NAISS Medium Storage

Principal Investigator:

Shahab Fatemi

Affiliation:

Umeå universitet

Start Date:

2024-05-29

End Date:

2025-06-01

Primary Classification:

10303: Fusion, Plasma and Space Physics

Webpage:

Allocation

Abstract

We are producing substantial simulation datasets from our three-dimensional, time-dependent plasma model (www.amitiscode.com). These datasets consist mainly of raw, unprocessed data generated on Vega, a EuroHPC center located in Slovenia. Our access to Vega is through a Regular Access EuroHPC project. Presently, we have a storage capacity of only 30,000 GB on Vega, but we generate ~6,000 GB of data per week, necessitating the transfer of data from Vega to another data center, such as dCache. Over the next nine months, which is the duration of our access to Vega, we anticipate generating over 200,000 GB of data.

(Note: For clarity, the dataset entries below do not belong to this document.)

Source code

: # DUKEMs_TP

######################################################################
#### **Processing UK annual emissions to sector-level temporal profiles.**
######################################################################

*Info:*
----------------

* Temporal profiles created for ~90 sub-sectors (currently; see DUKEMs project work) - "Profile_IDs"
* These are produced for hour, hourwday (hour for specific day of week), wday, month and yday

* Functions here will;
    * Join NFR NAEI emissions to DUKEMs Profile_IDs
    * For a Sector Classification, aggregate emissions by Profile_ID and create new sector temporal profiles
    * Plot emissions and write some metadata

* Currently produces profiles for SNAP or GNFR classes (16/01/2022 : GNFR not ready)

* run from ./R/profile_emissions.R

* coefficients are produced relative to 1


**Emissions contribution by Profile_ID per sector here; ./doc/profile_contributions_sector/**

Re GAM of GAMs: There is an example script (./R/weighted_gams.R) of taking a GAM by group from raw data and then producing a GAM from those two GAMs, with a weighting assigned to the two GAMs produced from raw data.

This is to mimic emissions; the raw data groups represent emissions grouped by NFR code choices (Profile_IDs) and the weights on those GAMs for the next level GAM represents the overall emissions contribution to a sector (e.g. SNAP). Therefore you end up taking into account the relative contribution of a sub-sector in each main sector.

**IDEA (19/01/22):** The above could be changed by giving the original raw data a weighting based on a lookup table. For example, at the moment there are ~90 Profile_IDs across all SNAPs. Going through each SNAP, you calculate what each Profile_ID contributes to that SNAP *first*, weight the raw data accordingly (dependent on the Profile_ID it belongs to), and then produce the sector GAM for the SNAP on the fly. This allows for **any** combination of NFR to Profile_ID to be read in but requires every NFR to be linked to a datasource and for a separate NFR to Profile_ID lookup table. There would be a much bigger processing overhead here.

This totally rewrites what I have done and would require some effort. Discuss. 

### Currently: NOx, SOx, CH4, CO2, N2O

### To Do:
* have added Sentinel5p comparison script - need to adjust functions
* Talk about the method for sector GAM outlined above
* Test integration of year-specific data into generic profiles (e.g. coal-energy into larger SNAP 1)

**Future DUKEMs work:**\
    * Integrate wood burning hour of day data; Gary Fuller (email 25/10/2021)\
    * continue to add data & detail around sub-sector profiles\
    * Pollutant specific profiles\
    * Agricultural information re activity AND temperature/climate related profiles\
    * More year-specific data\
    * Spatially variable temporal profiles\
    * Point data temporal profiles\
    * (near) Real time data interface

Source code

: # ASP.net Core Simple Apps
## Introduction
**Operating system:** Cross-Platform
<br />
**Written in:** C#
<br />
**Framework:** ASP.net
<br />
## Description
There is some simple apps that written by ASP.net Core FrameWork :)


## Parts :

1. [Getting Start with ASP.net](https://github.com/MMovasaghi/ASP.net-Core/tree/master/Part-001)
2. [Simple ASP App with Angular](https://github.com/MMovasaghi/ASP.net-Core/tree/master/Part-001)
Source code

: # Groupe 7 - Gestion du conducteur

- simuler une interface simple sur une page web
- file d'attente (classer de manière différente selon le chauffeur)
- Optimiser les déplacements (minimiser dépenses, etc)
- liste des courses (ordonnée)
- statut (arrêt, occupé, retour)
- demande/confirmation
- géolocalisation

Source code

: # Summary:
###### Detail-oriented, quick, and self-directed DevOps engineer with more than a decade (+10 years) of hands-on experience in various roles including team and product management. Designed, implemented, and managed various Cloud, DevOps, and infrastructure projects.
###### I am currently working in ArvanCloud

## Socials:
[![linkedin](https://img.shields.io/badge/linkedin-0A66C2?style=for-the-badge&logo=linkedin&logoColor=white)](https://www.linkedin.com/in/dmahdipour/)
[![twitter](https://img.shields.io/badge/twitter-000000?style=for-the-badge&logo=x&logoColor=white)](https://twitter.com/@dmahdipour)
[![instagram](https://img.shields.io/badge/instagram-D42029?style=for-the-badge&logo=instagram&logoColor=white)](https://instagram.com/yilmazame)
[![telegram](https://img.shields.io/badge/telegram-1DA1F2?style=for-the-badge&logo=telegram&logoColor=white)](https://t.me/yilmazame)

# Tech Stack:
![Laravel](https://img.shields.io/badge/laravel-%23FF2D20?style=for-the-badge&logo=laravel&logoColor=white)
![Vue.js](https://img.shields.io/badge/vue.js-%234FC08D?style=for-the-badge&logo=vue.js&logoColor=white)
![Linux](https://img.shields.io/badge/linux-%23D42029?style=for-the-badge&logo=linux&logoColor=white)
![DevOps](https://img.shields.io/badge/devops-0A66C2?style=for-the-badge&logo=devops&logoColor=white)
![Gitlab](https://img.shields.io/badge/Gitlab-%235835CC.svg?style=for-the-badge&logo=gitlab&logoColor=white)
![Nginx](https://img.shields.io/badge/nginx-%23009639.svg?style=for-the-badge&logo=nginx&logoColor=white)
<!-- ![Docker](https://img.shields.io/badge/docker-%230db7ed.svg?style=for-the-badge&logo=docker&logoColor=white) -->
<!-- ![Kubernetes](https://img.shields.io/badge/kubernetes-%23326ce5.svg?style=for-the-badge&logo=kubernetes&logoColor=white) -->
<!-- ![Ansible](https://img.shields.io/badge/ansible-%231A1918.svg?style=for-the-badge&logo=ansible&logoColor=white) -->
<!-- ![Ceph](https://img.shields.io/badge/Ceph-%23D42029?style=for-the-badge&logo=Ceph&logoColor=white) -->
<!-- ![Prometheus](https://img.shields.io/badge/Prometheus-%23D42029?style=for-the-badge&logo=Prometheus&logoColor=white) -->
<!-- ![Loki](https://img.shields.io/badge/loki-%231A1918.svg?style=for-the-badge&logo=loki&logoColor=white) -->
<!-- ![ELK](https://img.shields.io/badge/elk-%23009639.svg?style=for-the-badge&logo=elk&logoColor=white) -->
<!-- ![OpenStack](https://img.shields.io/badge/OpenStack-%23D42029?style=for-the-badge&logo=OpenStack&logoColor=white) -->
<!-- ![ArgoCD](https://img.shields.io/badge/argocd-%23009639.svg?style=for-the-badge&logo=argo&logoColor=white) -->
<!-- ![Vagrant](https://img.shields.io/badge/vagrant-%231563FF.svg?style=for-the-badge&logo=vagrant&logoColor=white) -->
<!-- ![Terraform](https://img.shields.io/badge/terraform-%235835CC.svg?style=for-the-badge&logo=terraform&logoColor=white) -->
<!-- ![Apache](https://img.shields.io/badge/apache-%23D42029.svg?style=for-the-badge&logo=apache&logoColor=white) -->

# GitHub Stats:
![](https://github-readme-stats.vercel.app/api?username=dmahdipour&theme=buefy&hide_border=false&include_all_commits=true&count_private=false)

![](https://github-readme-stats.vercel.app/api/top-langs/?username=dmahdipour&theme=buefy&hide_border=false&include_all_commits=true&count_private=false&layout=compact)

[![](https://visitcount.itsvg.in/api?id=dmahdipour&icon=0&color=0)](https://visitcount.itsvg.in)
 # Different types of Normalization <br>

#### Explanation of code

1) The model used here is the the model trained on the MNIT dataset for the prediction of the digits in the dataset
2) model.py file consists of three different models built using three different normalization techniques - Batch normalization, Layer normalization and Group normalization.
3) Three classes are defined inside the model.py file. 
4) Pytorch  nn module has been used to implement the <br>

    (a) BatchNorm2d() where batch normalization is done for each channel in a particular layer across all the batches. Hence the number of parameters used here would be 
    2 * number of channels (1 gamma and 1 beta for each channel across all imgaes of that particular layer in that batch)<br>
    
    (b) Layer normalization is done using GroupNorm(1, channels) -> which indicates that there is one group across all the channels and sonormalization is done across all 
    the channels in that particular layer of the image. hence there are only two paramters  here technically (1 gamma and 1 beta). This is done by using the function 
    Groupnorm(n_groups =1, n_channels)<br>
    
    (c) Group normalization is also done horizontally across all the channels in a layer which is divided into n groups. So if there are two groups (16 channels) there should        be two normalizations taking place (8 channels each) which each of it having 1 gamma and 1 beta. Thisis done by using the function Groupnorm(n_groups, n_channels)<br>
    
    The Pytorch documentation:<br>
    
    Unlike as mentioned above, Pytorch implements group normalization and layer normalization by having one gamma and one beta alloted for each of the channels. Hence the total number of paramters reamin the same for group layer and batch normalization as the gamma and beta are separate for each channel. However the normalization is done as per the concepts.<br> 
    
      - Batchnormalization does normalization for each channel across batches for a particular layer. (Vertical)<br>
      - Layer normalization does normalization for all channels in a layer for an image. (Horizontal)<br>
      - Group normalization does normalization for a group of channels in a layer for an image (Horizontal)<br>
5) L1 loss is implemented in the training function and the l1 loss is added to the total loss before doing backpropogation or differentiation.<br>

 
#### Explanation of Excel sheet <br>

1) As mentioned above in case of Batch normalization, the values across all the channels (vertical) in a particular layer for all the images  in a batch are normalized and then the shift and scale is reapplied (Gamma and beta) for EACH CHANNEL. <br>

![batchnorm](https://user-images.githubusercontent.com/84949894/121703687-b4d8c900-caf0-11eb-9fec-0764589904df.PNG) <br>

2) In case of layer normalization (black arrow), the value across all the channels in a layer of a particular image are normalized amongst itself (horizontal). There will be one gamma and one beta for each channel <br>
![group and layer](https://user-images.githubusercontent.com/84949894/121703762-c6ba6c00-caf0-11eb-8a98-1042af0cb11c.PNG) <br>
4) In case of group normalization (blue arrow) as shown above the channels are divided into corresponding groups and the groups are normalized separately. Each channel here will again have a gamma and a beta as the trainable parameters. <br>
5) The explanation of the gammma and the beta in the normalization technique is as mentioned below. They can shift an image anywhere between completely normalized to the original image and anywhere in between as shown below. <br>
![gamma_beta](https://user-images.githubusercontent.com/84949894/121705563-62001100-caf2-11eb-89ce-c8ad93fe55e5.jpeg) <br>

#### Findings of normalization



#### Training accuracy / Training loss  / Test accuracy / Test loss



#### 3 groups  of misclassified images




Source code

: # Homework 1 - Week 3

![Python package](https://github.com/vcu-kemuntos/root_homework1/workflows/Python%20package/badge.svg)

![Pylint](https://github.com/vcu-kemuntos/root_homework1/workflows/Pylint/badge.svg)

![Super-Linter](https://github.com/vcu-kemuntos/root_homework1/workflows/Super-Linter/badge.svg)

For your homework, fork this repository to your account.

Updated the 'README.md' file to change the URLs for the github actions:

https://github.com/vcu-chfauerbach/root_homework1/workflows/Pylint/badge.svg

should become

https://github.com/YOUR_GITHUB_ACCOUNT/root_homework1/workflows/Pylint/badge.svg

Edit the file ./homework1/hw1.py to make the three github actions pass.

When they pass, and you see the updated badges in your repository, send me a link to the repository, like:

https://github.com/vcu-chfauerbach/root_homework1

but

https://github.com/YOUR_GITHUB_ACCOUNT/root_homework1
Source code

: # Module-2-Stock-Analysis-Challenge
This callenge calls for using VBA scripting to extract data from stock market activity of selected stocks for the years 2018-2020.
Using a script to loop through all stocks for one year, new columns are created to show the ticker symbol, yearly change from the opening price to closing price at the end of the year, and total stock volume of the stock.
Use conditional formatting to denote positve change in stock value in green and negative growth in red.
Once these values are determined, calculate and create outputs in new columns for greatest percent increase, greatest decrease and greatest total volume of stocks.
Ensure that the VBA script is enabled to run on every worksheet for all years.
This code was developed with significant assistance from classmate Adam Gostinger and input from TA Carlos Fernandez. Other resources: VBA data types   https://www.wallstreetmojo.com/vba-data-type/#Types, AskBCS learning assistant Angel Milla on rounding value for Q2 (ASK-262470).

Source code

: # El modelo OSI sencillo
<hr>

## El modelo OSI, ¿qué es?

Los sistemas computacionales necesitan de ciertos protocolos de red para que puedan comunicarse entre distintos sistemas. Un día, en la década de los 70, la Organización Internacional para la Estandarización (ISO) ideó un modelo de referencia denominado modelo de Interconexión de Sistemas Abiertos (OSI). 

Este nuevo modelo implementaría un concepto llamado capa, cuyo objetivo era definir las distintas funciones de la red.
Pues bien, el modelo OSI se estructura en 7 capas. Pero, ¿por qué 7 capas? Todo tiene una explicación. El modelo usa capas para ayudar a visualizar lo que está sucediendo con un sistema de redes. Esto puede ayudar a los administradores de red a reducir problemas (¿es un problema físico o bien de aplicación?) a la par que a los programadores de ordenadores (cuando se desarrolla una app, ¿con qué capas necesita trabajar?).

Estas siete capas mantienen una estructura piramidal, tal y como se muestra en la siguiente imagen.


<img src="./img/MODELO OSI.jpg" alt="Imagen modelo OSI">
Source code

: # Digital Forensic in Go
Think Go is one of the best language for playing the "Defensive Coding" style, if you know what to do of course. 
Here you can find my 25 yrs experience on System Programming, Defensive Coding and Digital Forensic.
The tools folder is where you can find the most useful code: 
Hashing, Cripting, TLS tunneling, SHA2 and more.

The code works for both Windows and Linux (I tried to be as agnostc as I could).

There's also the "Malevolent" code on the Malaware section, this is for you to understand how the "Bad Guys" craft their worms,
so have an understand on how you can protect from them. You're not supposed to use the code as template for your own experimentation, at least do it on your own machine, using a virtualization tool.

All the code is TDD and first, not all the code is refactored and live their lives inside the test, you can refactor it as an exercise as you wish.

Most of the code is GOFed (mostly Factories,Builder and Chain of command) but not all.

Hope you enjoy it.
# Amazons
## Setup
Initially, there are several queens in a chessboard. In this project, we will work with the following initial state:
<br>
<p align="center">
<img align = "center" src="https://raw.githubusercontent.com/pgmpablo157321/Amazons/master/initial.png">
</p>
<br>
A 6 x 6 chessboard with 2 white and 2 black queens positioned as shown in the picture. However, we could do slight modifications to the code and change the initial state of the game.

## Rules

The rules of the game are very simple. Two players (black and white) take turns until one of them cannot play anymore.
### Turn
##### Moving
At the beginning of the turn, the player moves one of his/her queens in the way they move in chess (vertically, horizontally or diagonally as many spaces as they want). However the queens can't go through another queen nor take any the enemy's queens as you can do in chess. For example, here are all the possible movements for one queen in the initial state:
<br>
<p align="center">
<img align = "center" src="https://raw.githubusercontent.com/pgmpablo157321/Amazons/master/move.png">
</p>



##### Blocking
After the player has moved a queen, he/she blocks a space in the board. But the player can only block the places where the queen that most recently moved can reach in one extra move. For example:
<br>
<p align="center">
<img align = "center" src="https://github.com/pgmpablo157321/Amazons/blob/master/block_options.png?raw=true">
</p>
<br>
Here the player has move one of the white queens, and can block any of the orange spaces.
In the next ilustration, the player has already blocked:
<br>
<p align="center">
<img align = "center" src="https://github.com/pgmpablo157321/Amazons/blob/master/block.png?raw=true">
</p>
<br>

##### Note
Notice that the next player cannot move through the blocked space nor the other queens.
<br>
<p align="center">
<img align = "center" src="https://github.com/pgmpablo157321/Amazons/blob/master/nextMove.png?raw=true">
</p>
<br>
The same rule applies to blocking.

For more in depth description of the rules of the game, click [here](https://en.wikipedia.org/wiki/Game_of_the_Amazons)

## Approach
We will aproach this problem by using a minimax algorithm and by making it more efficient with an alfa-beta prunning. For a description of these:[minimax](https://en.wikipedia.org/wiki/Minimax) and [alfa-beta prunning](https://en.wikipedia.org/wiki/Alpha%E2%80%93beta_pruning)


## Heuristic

This means that, although we do not currently have the 200,000 GB of data, we will accumulate it over the specified period. Our strategy involves the continuous transfer and storage of this data from Vega to dCache. From there, we will incrementally transfer smaller chunks of data to our local servers at the Department of Physics at Umeå University (UmU) for post-processing and archiving. Once the data is on our local servers, we will analyze it and store the processed data on our local file servers at the Department of Physics. To ensure data safety, we prefer to keep the data on dCache until our data processing procedures are complete. We are aware that the maximum storage capacity we can obtain on dCache is 100 TB, which is only half of the total data we expect to generate. This presents a significant challenge for us, but currently, it is the only solution left to us. Our computational project on Vega cannot wait and we need to use our granted time, hence, we should generate simulation files. We are currently in discussions with HPC2N at UmU to explore possible solutions, and indeed, it was their suggestion to us to apply for dCache. If feasible, we would greatly appreciate obtaining 200 TB of space on dCache instead of the current limit of 100 TB. This additional storage would allow us to manage and process our data more effectively without the constant need to free up space. However, granting access to 100 TB at the moment is highly valuable and will solve our data storage problem until this autumn, until we find another solution for the extra storage we need. Our project on Vega has just started, and managing the increasing data volume is crucial for the success of our research and the efficiency of our data processing workflow.